**Assignment**.
What you print must match the data line for line.
══ Entries provided
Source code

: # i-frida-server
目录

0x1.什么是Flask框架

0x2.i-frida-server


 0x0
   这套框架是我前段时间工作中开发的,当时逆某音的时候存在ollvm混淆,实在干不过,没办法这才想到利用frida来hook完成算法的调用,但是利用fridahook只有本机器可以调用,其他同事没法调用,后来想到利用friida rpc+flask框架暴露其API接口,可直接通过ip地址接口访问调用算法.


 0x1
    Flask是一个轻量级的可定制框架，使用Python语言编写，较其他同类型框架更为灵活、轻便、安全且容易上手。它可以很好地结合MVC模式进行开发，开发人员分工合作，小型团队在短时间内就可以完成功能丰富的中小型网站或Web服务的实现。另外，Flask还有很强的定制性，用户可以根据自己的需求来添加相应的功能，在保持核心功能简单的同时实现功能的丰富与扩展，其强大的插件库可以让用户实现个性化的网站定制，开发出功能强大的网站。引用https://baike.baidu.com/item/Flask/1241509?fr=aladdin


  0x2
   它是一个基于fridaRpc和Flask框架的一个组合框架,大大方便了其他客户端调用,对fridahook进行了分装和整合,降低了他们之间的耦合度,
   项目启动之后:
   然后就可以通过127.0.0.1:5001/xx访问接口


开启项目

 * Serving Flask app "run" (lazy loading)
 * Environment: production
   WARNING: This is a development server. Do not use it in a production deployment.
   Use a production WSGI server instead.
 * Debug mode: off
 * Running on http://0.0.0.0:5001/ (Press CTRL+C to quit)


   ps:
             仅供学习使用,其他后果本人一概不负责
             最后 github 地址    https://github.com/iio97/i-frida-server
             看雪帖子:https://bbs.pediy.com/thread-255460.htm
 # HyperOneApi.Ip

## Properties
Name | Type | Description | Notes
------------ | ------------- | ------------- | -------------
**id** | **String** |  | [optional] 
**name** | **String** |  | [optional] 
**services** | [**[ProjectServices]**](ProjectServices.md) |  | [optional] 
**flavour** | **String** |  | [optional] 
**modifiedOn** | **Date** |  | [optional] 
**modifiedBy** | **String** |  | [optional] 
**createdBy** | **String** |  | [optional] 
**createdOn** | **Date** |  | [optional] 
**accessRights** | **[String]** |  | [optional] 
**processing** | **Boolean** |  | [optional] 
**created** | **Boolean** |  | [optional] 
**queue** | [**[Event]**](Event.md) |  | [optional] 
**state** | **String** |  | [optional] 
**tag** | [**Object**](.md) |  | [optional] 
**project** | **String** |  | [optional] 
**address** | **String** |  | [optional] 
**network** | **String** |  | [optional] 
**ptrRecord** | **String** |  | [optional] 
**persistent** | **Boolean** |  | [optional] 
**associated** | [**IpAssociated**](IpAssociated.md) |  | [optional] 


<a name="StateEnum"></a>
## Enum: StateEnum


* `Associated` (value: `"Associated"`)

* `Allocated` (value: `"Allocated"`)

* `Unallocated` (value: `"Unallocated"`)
════
**Result of this exercise**.
Source code

: # i-frida-server
目录

0x1.什么是Flask框架

0x2.i-frida-server


 0x0
   这套框架是我前段时间工作中开发的,当时逆某音的时候存在ollvm混淆,实在干不过,没办法这才想到利用frida来hook完成算法的调用,但是利用fridahook只有本机器可以调用,其他同事没法调用,后来想到利用friida rpc+flask框架暴露其API接口,可直接通过ip地址接口访问调用算法.


 0x1
    Flask是一个轻量级的可定制框架，使用Python语言编写，较其他同类型框架更为灵活、轻便、安全且容易上手。它可以很好地结合MVC模式进行开发，开发人员分工合作，小型团队在短时间内就可以完成功能丰富的中小型网站或Web服务的实现。另外，Flask还有很强的定制性，用户可以根据自己的需求来添加相应的功能，在保持核心功能简单的同时实现功能的丰富与扩展，其强大的插件库可以让用户实现个性化的网站定制，开发出功能强大的网站。引用https://baike.baidu.com/item/Flask/1241509?fr=aladdin


  0x2
   它是一个基于fridaRpc和Flask框架的一个组合框架,大大方便了其他客户端调用,对fridahook进行了分装和整合,降低了他们之间的耦合度,
   项目启动之后:
   然后就可以通过127.0.0.1:5001/xx访问接口


开启项目

 * Serving Flask app "run" (lazy loading)
 * Environment: production
   WARNING: This is a development server. Do not use it in a production deployment.
   Use a production WSGI server instead.
 * Debug mode: off
 * Running on http://0.0.0.0:5001/ (Press CTRL+C to quit)


   ps:
             仅供学习使用,其他后果本人一概不负责
             最后 github 地址    https://github.com/iio97/i-frida-server
             看雪帖子:https://bbs.pediy.com/thread-255460.htm
 # HyperOneApi.Ip

## Properties
Name | Type | Description | Notes
------------ | ------------- | ------------- | -------------
**id** | **String** |  | [optional] 
**name** | **String** |  | [optional] 
**services** | [**[ProjectServices]**](ProjectServices.md) |  | [optional] 
**flavour** | **String** |  | [optional] 
**modifiedOn** | **Date** |  | [optional] 
**modifiedBy** | **String** |  | [optional] 
**createdBy** | **String** |  | [optional] 
**createdOn** | **Date** |  | [optional] 
**accessRights** | **[String]** |  | [optional] 
**processing** | **Boolean** |  | [optional] 
**created** | **Boolean** |  | [optional] 
**queue** | [**[Event]**](Event.md) |  | [optional] 
**state** | **String** |  | [optional] 
**tag** | [**Object**](.md) |  | [optional] 
**project** | **String** |  | [optional] 
**address** | **String** |  | [optional] 
**network** | **String** |  | [optional] 
**ptrRecord** | **String** |  | [optional] 
**persistent** | **Boolean** |  | [optional] 
**associated** | [**IpAssociated**](IpAssociated.md) |  | [optional] 


<a name="StateEnum"></a>
## Enum: StateEnum


* `Associated` (value: `"Associated"`)

* `Allocated` (value: `"Allocated"`)

* `Unallocated` (value: `"Unallocated"`)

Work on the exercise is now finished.